# TASK INSTRUCTIONS
Where a picture appears, omit it; repeat everything else in the records exactly.

◇ ◇ ◇ ◇

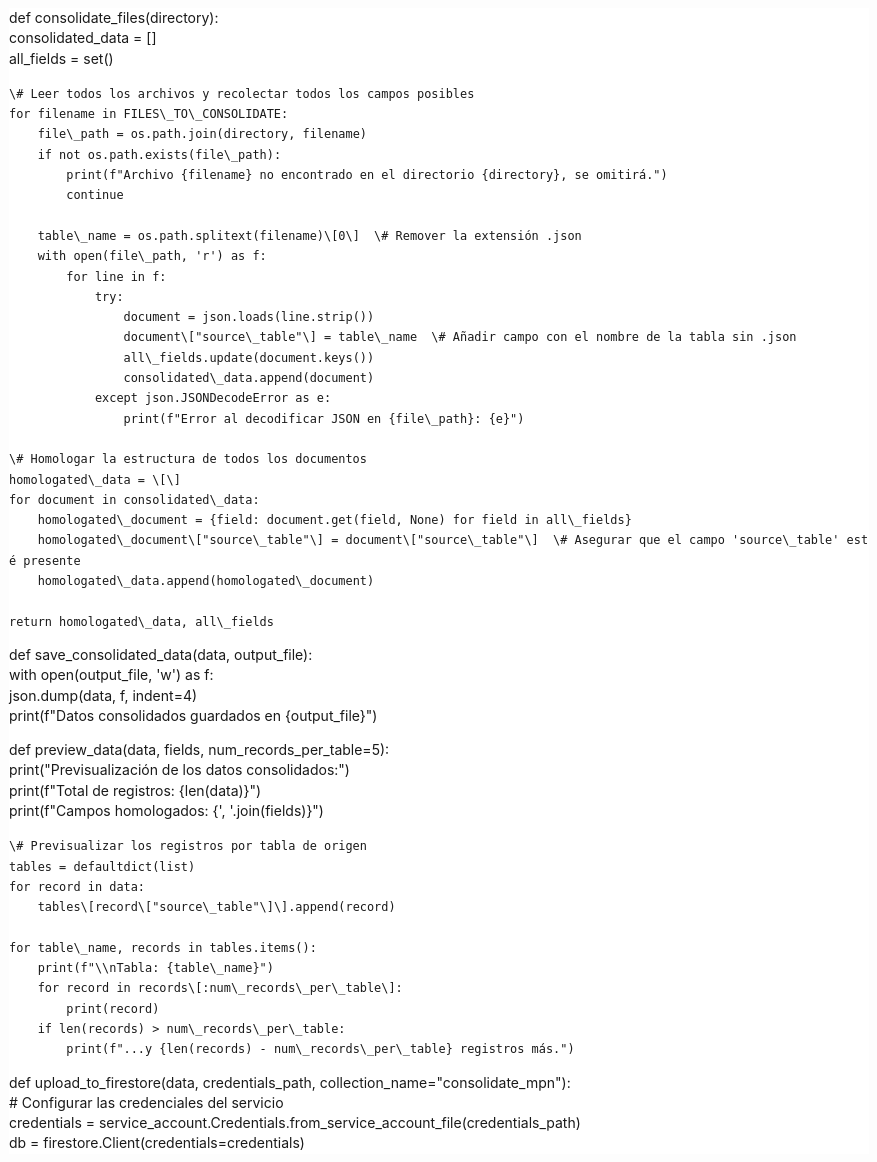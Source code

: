 def consolidate\_files(directory):  
    consolidated\_data = \[\]  
    all\_fields = set()  
  
    \# Leer todos los archivos y recolectar todos los campos posibles  
    for filename in FILES\_TO\_CONSOLIDATE:  
        file\_path = os.path.join(directory, filename)  
        if not os.path.exists(file\_path):  
            print(f"Archivo {filename} no encontrado en el directorio {directory}, se omitirá.")  
            continue  
          
        table\_name = os.path.splitext(filename)\[0\]  \# Remover la extensión .json  
        with open(file\_path, 'r') as f:  
            for line in f:  
                try:  
                    document = json.loads(line.strip())  
                    document\["source\_table"\] = table\_name  \# Añadir campo con el nombre de la tabla sin .json  
                    all\_fields.update(document.keys())  
                    consolidated\_data.append(document)  
                except json.JSONDecodeError as e:  
                    print(f"Error al decodificar JSON en {file\_path}: {e}")  
  
    \# Homologar la estructura de todos los documentos  
    homologated\_data = \[\]  
    for document in consolidated\_data:  
        homologated\_document = {field: document.get(field, None) for field in all\_fields}  
        homologated\_document\["source\_table"\] = document\["source\_table"\]  \# Asegurar que el campo 'source\_table' esté presente  
        homologated\_data.append(homologated\_document)  
  
    return homologated\_data, all\_fields  
  
def save\_consolidated\_data(data, output\_file):  
    with open(output\_file, 'w') as f:  
        json.dump(data, f, indent=4)  
    print(f"Datos consolidados guardados en {output\_file}")  
  
def preview\_data(data, fields, num\_records\_per\_table=5):  
    print("Previsualización de los datos consolidados:")  
    print(f"Total de registros: {len(data)}")  
    print(f"Campos homologados: {', '.join(fields)}")  
  
    \# Previsualizar los registros por tabla de origen  
    tables = defaultdict(list)  
    for record in data:  
        tables\[record\["source\_table"\]\].append(record)  
  
    for table\_name, records in tables.items():  
        print(f"\\nTabla: {table\_name}")  
        for record in records\[:num\_records\_per\_table\]:  
            print(record)  
        if len(records) > num\_records\_per\_table:  
            print(f"...y {len(records) - num\_records\_per\_table} registros más.")  
  
def upload\_to\_firestore(data, credentials\_path, collection\_name="consolidate\_mpn"):  
    \# Configurar las credenciales del servicio  
    credentials = service\_account.Credentials.from\_service\_account\_file(credentials\_path)  
    db = firestore.Client(credentials=credentials)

◇ ◇ ◇ ◇

# TASK RESPONSE
Source code

: def consolidate\_files(directory):  
    consolidated\_data = \[\]  
    all\_fields = set()  
  
    \# Leer todos los archivos y recolectar todos los campos posibles  
    for filename in FILES\_TO\_CONSOLIDATE:  
        file\_path = os.path.join(directory, filename)  
        if not os.path.exists(file\_path):  
            print(f"Archivo {filename} no encontrado en el directorio {directory}, se omitirá.")  
            continue  
          
        table\_name = os.path.splitext(filename)\[0\]  \# Remover la extensión .json  
        with open(file\_path, 'r') as f:  
            for line in f:  
                try:  
                    document = json.loads(line.strip())  
                    document\["source\_table"\] = table\_name  \# Añadir campo con el nombre de la tabla sin .json  
                    all\_fields.update(document.keys())  
                    consolidated\_data.append(document)  
                except json.JSONDecodeError as e:  
                    print(f"Error al decodificar JSON en {file\_path}: {e}")  
  
    \# Homologar la estructura de todos los documentos  
    homologated\_data = \[\]  
    for document in consolidated\_data:  
        homologated\_document = {field: document.get(field, None) for field in all\_fields}  
        homologated\_document\["source\_table"\] = document\["source\_table"\]  \# Asegurar que el campo 'source\_table' esté presente  
        homologated\_data.append(homologated\_document)  
  
    return homologated\_data, all\_fields  
  
def save\_consolidated\_data(data, output\_file):  
    with open(output\_file, 'w') as f:  
        json.dump(data, f, indent=4)  
    print(f"Datos consolidados guardados en {output\_file}")  
  
def preview\_data(data, fields, num\_records\_per\_table=5):  
    print("Previsualización de los datos consolidados:")  
    print(f"Total de registros: {len(data)}")  
    print(f"Campos homologados: {', '.join(fields)}")  
  
    \# Previsualizar los registros por tabla de origen  
    tables = defaultdict(list)  
    for record in data:  
        tables\[record\["source\_table"\]\].append(record)  
  
    for table\_name, records in tables.items():  
        print(f"\\nTabla: {table\_name}")  
        for record in records\[:num\_records\_per\_table\]:  
            print(record)  
        if len(records) > num\_records\_per\_table:  
            print(f"...y {len(records) - num\_records\_per\_table} registros más.")  
  
def upload\_to\_firestore(data, credentials\_path, collection\_name="consolidate\_mpn"):  
    \# Configurar las credenciales del servicio  
    credentials = service\_account.Credentials.from\_service\_account\_file(credentials\_path)  
    db = firestore.Client(credentials=credentials)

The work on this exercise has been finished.